Existen espacios valiosos dentro de las diócesis donde los jóvenes pueden integrarse a grupos que les permita compartir, ser escuchados y descubrir la importancia de su voz. Son lugares de encuentro en los que encuentran una formación que, en muchos casos, no se fortalece en el hogar, especialmente en un mundo que con frecuencia se muestra superficial.
Dios sabe que podemos fallar y tropezar; sin embargo, es precisamente en los momentos de la fragilidad donde manifiesta su grandeza y su misericordia. Como decía el Papa Francisco, la iglesia no es un museo de santos, sino una sala de emergencia donde se encuentran muchos heridos por el pasado, por malas decisiones o por situaciones provocadas por uno mismo o por los demás.
¿Cómo romper ese miedo de los jóvenes a contar lo que les sucede?
Existen muchos espacios donde personas y amigos que han vivido una experiencia de fe buscan compartir como Dios los levantó en los momentos de fragilidad. Sin embargo, hace falta que los jóvenes sientan el deseo de buscar una seguridad que no sea pasajera ni basada en lo que el mundo ofrece.
En la Semana Santa contemplamos como Jesús enfrenta el dolor: no lo maquilla, no lo minimiza, ni huye de él. Su amor es mucho más grande que cualquier miedo, y su convicción supera incluso los momentos de mayor fragilidad.
¿La iglesia está cumpliendo el rol de acercarse a los adolescentes o falta algo?
No existe nada perfecto ni planes estrictamente definidos; es necesario ir adatándose a los tiempos. Sin embargo, en la Arquidiócesis de Cuenca contamos con una guía clara: el Plan de Pastoral, donde se establecen las principales líneas de acción.
Este plan no se limita únicamente al acompañamiento de los jóvenes; parte, ante todo, de mirar la realidad en la que vivimos y de caminar junto a las personas, compartiendo sus dificultades. La finalidad es ayudarles a descubrir que Dios siempre está atento a lo que sucede y que, en todo momento, está dispuesto a brindarnos una nueva oportunidad para levantarnos.
¿Qué es más complicado llegar con el mensaje de Dios a los jóvenes o a los adultos?

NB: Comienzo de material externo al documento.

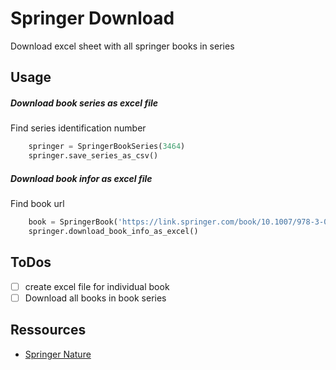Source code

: # Springer Download 

Download excel sheet with all springer books in series

## Usage 

##### Download book series as excel file

Find series identification number

```python
    springer = SpringerBookSeries(3464)
    springer.save_series_as_csv()
```

##### Download book infor as excel file

Find book url

```python
    book = SpringerBook('https://link.springer.com/book/10.1007/978-3-030-44074-9')
    springer.download_book_info_as_excel()
```

## ToDos

- [ ] create excel file for individual book
- [ ] Download all books in book series

## Ressources

- [Springer Nature](https://www.springernature.com/gp/booksellers/catalogs-title-selections)

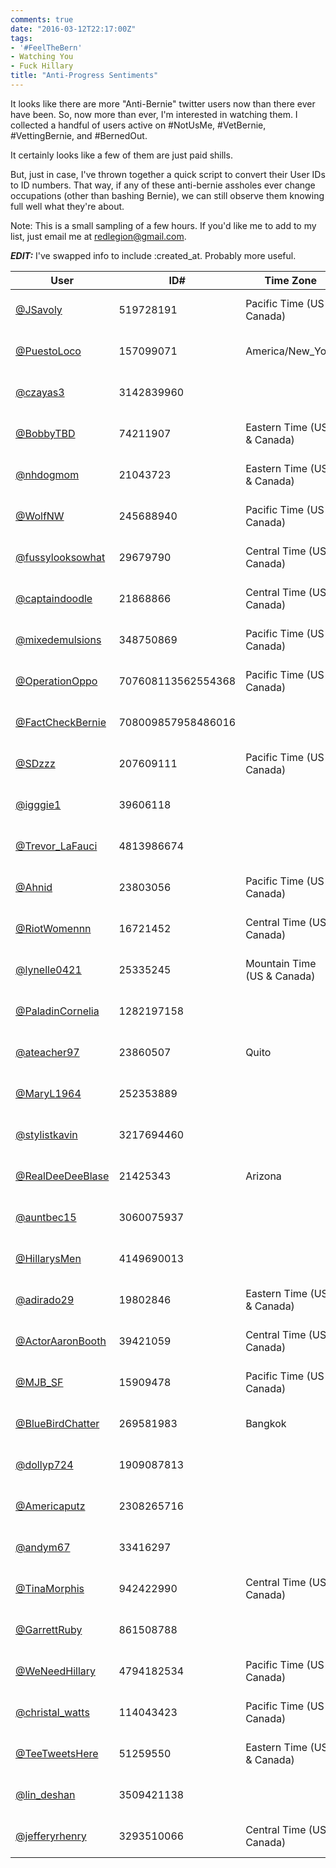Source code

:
 ```yaml
---
comments: true
date: "2016-03-12T22:17:00Z"
tags:
- '#FeelTheBern'
- Watching You
- Fuck Hillary
title: "Anti-Progress Sentiments"
---
```


It looks like there are more "Anti-Bernie" twitter users now than
there ever have been. So, now more than ever, I'm interested in
watching them. I collected a handful of users active on \#NotUsMe,
\#VetBernie, \#VettingBernie, and \#BernedOut.

It certainly looks like a few of them are just paid shills.

But, just in case, I've thrown together a quick script to convert
their User IDs to ID numbers. That way, if any of these anti-bernie
assholes ever change occupations (other than bashing Bernie), we can
still observe them knowing full well what they're about.

Note: This is a small sampling of a few hours. If you'd like me to add
to my list, just email me at <redlegion@gmail.com>.

_**EDIT:**_ I've swapped info to include :created\_at. Probably more useful.


 User | ID# | Time Zone | Joined
-|-|-|-
[@JSavoly](https://twitter.com/JSavoly) | 519728191 | Pacific Time (US & Canada) | 2012-03-09 18:55 
[@PuestoLoco](https://twitter.com/PuestoLoco) | 157099071 | America/New_York | 2010-06-18 21:27 
[@czayas3](https://twitter.com/czayas3) | 3142839960 |  | 2015-04-07 03:36 
[@BobbyTBD](https://twitter.com/BobbyTBD) | 74211907 | Eastern Time (US & Canada) | 2009-09-14 17:36 
[@nhdogmom](https://twitter.com/nhdogmom) | 21043723 | Eastern Time (US & Canada) | 2009-02-16 23:40 
[@WolfNW](https://twitter.com/WolfNW) | 245688940 | Pacific Time (US & Canada) | 2011-02-01 07:36 
[@fussylooksowhat](https://twitter.com/fussylooksowhat) | 29679790 | Central Time (US & Canada) | 2009-04-08 09:12 
[@captaindoodle](https://twitter.com/captaindoodle) | 21868866 | Central Time (US & Canada) | 2009-02-25 14:11 
[@mixedemulsions](https://twitter.com/mixedemulsions) | 348750869 | Pacific Time (US & Canada) | 2011-08-04 23:10 
[@OperationOppo](https://twitter.com/OperationOppo) | 707608113562554368 | Pacific Time (US & Canada) | 2016-03-09 16:44 
[@FactCheckBernie](https://twitter.com/FactCheckBernie) | 708009857958486016 |  | 2016-03-10 19:21 
[@SDzzz](https://twitter.com/SDzzz) | 207609111 | Pacific Time (US & Canada) | 2010-10-25 17:25 
[@igggie1](https://twitter.com/igggie1) | 39606118 |  | 2009-05-12 21:52 
[@Trevor_LaFauci](https://twitter.com/Trevor_LaFauci) | 4813986674 |  | 2016-01-25 21:30 
[@Ahnid](https://twitter.com/Ahnid) | 23803056 | Pacific Time (US & Canada) | 2009-03-11 18:23 
[@RiotWomennn](https://twitter.com/RiotWomennn) | 16721452 | Central Time (US & Canada) | 2008-10-13 14:35 
[@lynelle0421](https://twitter.com/lynelle0421) | 25335245 | Mountain Time (US & Canada) | 2009-03-19 16:49 
[@PaladinCornelia](https://twitter.com/PaladinCornelia) | 1282197158 |  | 2013-03-20 03:29 
[@ateacher97](https://twitter.com/ateacher97) | 23860507 | Quito | 2009-03-12 00:26 
[@MaryL1964](https://twitter.com/MaryL1964) | 252353889 |  | 2011-02-15 01:05 
[@stylistkavin](https://twitter.com/stylistkavin) | 3217694460 |  | 2015-05-17 22:44 
[@RealDeeDeeBlase](https://twitter.com/RealDeeDeeBlase) | 21425343 | Arizona | 2009-02-20 19:33 
[@auntbec15](https://twitter.com/auntbec15) | 3060075937 |  | 2015-03-03 15:32 
[@HillarysMen](https://twitter.com/HillarysMen) | 4149690013 |  | 2015-11-06 20:24 
[@adirado29](https://twitter.com/adirado29) | 19802846 | Eastern Time (US & Canada) | 2009-01-31 03:18 
[@ActorAaronBooth](https://twitter.com/ActorAaronBooth) | 39421059 | Central Time (US & Canada) | 2009-05-12 03:15 
[@MJB_SF](https://twitter.com/MJB_SF) | 15909478 | Pacific Time (US & Canada) | 2008-08-19 20:57 
[@BlueBirdChatter](https://twitter.com/BlueBirdChatter) | 269581983 | Bangkok | 2011-03-21 02:17 
[@dollyp724](https://twitter.com/dollyp724) | 1909087813 |  | 2013-09-26 20:05 
[@Americaputz](https://twitter.com/Americaputz) | 2308265716 |  | 2014-01-27 19:06 
[@andym67](https://twitter.com/andym67) | 33416297 |  | 2009-04-20 04:05 
[@TinaMorphis](https://twitter.com/TinaMorphis) | 942422990 | Central Time (US & Canada) | 2012-11-11 23:01 
[@GarrettRuby](https://twitter.com/GarrettRuby) | 861508788 |  | 2012-10-04 14:45 
[@WeNeedHillary](https://twitter.com/WeNeedHillary) | 4794182534 | Pacific Time (US & Canada) | 2016-01-21 17:36 
[@christal_watts](https://twitter.com/christal_watts) | 114043423 | Pacific Time (US & Canada) | 2010-02-13 22:47 
[@TeeTweetsHere](https://twitter.com/TeeTweetsHere) | 51259550 | Eastern Time (US & Canada) | 2009-06-26 22:42 
[@lin_deshan](https://twitter.com/lin_deshan) | 3509421138 |  | 2015-09-09 23:50 
[@jefferyrhenry](https://twitter.com/jefferyrhenry) | 3293510066 | Central Time (US & Canada) | 2015-07-25 19:58 


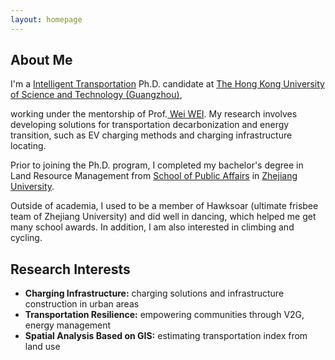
 ```yaml
---
layout: homepage
---
```


## About Me

I'm a <a href="https://www.hkust-gz.edu.cn/academics/hubs-and-thrust-areas/systems-hub/intelligent-transportation/" target="_blank"> Intelligent Transportation</a> Ph.D. candidate at <a href="https://www.hkust-gz.edu.cn/" target="_blank"> The Hong Kong University of Science and Technology (Guangzhou)</a>,
<!-- , specifically within the <a href="https://med.nyu.edu/research/sackler-institute-graduate-biomedical-sciences/" target="_blank"> Vilcek institute of Biomedical Sciences</a> and the Department of <a href="https://med.nyu.edu/departments-institutes/population-health/" target="_blank"> Population Health</a>. Under the mentorship of Prof.  -->
working under the mentorship of Prof.<a href="https://facultyprofiles.hkust-gz.edu.cn/faculty-personal-page/WEI-Wei/wwei" target="_blank"> Wei WEI</a>. My research involves developing solutions for transportation decarbonization and energy transition, such as EV charging methods and charging infrastructure locating.

Prior to joining the Ph.D. program, I completed my bachelor's degree in Land Resource Management from <a href="http://www.spa.zju.edu.cn/spaenglish/" target = "_blank"> School of Public Affairs</a> in <a href="https://www.zju.edu.cn/english/" target = "_blank"> Zhejiang University</a>. 

<!-- 
I am an alumnus of the <a href="https://opencasestudies.github.io/" target="_blank"> Open Case Study Project</a> at <a href="https://www.jhsph.edu/" target="_blank"> the Bloomberg School of Public Health </a> of <a href="https://www.jhu.edu/" target="_blank"> the Johns Hopkins University</a>. -->


Outside of academia, I used to be a member of Hawksoar (ultimate frisbee team of Zhejiang University) and did well in dancing, which helped me get many school awards. In addition, I am also interested in climbing and cycling. 


## Research Interests
- **Charging Infrastructure:** charging solutions and infrastructure construction in urban areas
- **Transportation Resilience:** empowering communities through V2G, energy management
- **Spatial Analysis Based on GIS:** estimating transportation index from land use
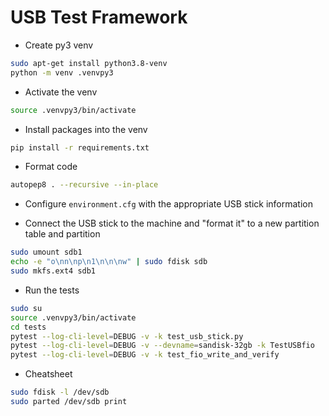 # USB Test Framework

- Create py3 venv
```sh
sudo apt-get install python3.8-venv
python -m venv .venvpy3
```

- Activate the venv
```sh
source .venvpy3/bin/activate
```

- Install packages into the venv
```sh
pip install -r requirements.txt
```

- Format code
```sh
autopep8 . --recursive --in-place
```

- Configure `environment.cfg` with the appropriate USB stick information

- Connect the USB stick to the machine and "format it" to a new partition table and partition
```sh
sudo umount sdb1
echo -e "o\nn\np\n1\n\n\nw" | sudo fdisk sdb
sudo mkfs.ext4 sdb1
```

- Run the tests
```sh
sudo su
source .venvpy3/bin/activate
cd tests
pytest --log-cli-level=DEBUG -v -k test_usb_stick.py
pytest --log-cli-level=DEBUG -v --devname=sandisk-32gb -k TestUSBfio
pytest --log-cli-level=DEBUG -v -k test_fio_write_and_verify
```

- Cheatsheet
```sh
sudo fdisk -l /dev/sdb
sudo parted /dev/sdb print
```

<!--

- 
```sh
```
-->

Considero que, en muchos casos, resulta más complejo evangelizar a los adultos que a los jóvenes. Los niños y jóvenes suelen mostrarse más abiertos a escuchar y a asimilar nuevos mensajes; en cambio, el mundo adulto está estigmatizado, se queda con lo que tiene y no se esfuerza por ir más allá.
¿La fe en los jóvenes se ha visto afectada por el uso de las redes sociales y las nuevas tecnologías?
Existe un sector de la sociedad que tiende a cuestionar o rechazar todo, enfocándose únicamente en lo negativo. Sin embargo, es necesario comprender que debemos adaptarnos a los tiempos y a los avances tecnológicos. Actualmente, la iglesia reconoce la importancia de utilizar estas herramientas como medios para la evangelización.
No podemos cerrar los ojos ante esta realidad. La Inteligencia Artificial (IA), por ejemplo, es una herramienta valiosa que debemos aprender a usar de manera adecuada. Quien no se adapta a las nuevas tecnologías corre el riesgo de quedarse rezagado en el tiempo.
¿Cuál sería el mensaje a los fieles en Semana Santa?
Cada Semana Santa debería ser una experiencia distinta, que nos permita dejarnos abrazar por Dios, quien nos invita a levantarnos y seguir adelante. Todos los seres humanos atravesamos momentos de fragilidad, por eso, es importante preguntarnos cuanto hemos crecido desde la Semana Santa anterior hasta hoy.
La invitación es a levantarnos con Jesús hacia una vida nueva, a comenzar a vivir de una manera diferente. El sueño de Jesús es transformar la realidad en la que vive el ser humano, y ese es el desafío que nos propone a cada uno de nosotros.